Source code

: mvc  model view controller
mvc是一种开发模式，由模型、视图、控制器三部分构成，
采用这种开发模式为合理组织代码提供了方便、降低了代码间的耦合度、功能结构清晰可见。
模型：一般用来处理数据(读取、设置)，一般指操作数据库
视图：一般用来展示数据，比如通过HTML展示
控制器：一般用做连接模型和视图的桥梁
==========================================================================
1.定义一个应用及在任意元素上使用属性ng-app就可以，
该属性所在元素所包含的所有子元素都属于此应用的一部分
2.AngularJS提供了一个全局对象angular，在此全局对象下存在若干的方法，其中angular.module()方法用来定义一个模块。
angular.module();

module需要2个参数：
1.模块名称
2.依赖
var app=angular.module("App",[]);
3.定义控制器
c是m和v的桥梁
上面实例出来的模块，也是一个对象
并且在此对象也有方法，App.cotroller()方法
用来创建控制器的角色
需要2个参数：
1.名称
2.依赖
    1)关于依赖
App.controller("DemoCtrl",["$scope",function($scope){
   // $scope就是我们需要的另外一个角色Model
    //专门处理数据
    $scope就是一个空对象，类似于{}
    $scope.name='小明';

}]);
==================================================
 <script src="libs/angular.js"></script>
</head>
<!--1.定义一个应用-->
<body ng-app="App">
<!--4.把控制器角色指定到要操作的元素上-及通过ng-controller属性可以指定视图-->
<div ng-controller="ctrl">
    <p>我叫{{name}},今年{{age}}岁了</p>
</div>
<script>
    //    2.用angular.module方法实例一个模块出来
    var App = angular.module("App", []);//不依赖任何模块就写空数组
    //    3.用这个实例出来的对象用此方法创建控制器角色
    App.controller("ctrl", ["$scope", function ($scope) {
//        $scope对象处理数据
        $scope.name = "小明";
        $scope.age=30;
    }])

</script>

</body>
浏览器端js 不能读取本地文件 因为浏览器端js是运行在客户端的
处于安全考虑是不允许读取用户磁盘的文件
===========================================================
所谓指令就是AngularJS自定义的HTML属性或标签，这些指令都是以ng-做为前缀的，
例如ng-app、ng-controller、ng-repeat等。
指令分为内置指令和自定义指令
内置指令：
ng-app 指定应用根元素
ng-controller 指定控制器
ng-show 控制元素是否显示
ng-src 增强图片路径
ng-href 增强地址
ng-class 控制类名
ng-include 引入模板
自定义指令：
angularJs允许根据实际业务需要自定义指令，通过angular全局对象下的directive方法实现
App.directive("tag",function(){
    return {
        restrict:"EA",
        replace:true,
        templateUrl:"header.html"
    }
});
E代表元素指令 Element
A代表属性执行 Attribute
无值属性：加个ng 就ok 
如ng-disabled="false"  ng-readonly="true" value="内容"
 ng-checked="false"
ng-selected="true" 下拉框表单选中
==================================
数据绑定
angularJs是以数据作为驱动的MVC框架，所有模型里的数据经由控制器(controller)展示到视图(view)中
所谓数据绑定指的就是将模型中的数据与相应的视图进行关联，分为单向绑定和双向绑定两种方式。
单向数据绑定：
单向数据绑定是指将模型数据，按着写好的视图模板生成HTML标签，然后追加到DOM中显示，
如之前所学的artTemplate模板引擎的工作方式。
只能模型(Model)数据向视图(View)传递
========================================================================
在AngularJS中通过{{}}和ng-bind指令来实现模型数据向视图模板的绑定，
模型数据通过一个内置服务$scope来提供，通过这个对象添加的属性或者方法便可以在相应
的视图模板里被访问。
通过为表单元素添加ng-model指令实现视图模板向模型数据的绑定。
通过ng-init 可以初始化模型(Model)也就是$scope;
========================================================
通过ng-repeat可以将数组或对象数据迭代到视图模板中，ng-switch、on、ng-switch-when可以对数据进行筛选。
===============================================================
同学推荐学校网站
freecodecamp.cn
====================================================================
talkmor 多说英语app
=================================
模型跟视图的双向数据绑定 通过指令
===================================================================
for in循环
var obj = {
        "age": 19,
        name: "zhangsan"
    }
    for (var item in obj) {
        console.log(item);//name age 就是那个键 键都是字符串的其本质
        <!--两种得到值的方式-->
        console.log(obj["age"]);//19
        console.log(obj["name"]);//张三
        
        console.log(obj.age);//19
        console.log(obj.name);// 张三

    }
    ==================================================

WHAT IS NEEDED: Reproduce all the records, exactly and in full.

EXPECTED ANSWER:
Source code

: mvc  model view controller
mvc是一种开发模式，由模型、视图、控制器三部分构成，
采用这种开发模式为合理组织代码提供了方便、降低了代码间的耦合度、功能结构清晰可见。
模型：一般用来处理数据(读取、设置)，一般指操作数据库
视图：一般用来展示数据，比如通过HTML展示
控制器：一般用做连接模型和视图的桥梁
==========================================================================
1.定义一个应用及在任意元素上使用属性ng-app就可以，
该属性所在元素所包含的所有子元素都属于此应用的一部分
2.AngularJS提供了一个全局对象angular，在此全局对象下存在若干的方法，其中angular.module()方法用来定义一个模块。
angular.module();

module需要2个参数：
1.模块名称
2.依赖
var app=angular.module("App",[]);
3.定义控制器
c是m和v的桥梁
上面实例出来的模块，也是一个对象
并且在此对象也有方法，App.cotroller()方法
用来创建控制器的角色
需要2个参数：
1.名称
2.依赖
    1)关于依赖
App.controller("DemoCtrl",["$scope",function($scope){
   // $scope就是我们需要的另外一个角色Model
    //专门处理数据
    $scope就是一个空对象，类似于{}
    $scope.name='小明';

}]);
==================================================
 <script src="libs/angular.js"></script>
</head>
<!--1.定义一个应用-->
<body ng-app="App">
<!--4.把控制器角色指定到要操作的元素上-及通过ng-controller属性可以指定视图-->
<div ng-controller="ctrl">
    <p>我叫{{name}},今年{{age}}岁了</p>
</div>
<script>
    //    2.用angular.module方法实例一个模块出来
    var App = angular.module("App", []);//不依赖任何模块就写空数组
    //    3.用这个实例出来的对象用此方法创建控制器角色
    App.controller("ctrl", ["$scope", function ($scope) {
//        $scope对象处理数据
        $scope.name = "小明";
        $scope.age=30;
    }])

</script>

</body>
浏览器端js 不能读取本地文件 因为浏览器端js是运行在客户端的
处于安全考虑是不允许读取用户磁盘的文件
===========================================================
所谓指令就是AngularJS自定义的HTML属性或标签，这些指令都是以ng-做为前缀的，
例如ng-app、ng-controller、ng-repeat等。
指令分为内置指令和自定义指令
内置指令：
ng-app 指定应用根元素
ng-controller 指定控制器
ng-show 控制元素是否显示
ng-src 增强图片路径
ng-href 增强地址
ng-class 控制类名
ng-include 引入模板
自定义指令：
angularJs允许根据实际业务需要自定义指令，通过angular全局对象下的directive方法实现
App.directive("tag",function(){
    return {
        restrict:"EA",
        replace:true,
        templateUrl:"header.html"
    }
});
E代表元素指令 Element
A代表属性执行 Attribute
无值属性：加个ng 就ok 
如ng-disabled="false"  ng-readonly="true" value="内容"
 ng-checked="false"
ng-selected="true" 下拉框表单选中
==================================
数据绑定
angularJs是以数据作为驱动的MVC框架，所有模型里的数据经由控制器(controller)展示到视图(view)中
所谓数据绑定指的就是将模型中的数据与相应的视图进行关联，分为单向绑定和双向绑定两种方式。
单向数据绑定：
单向数据绑定是指将模型数据，按着写好的视图模板生成HTML标签，然后追加到DOM中显示，
如之前所学的artTemplate模板引擎的工作方式。
只能模型(Model)数据向视图(View)传递
========================================================================
在AngularJS中通过{{}}和ng-bind指令来实现模型数据向视图模板的绑定，
模型数据通过一个内置服务$scope来提供，通过这个对象添加的属性或者方法便可以在相应
的视图模板里被访问。
通过为表单元素添加ng-model指令实现视图模板向模型数据的绑定。
通过ng-init 可以初始化模型(Model)也就是$scope;
========================================================
通过ng-repeat可以将数组或对象数据迭代到视图模板中，ng-switch、on、ng-switch-when可以对数据进行筛选。
===============================================================
同学推荐学校网站
freecodecamp.cn
====================================================================
talkmor 多说英语app
=================================
模型跟视图的双向数据绑定 通过指令
===================================================================
for in循环
var obj = {
        "age": 19,
        name: "zhangsan"
    }
    for (var item in obj) {
        console.log(item);//name age 就是那个键 键都是字符串的其本质
        <!--两种得到值的方式-->
        console.log(obj["age"]);//19
        console.log(obj["name"]);//张三
        
        console.log(obj.age);//19
        console.log(obj.name);// 张三

    }
    ==================================================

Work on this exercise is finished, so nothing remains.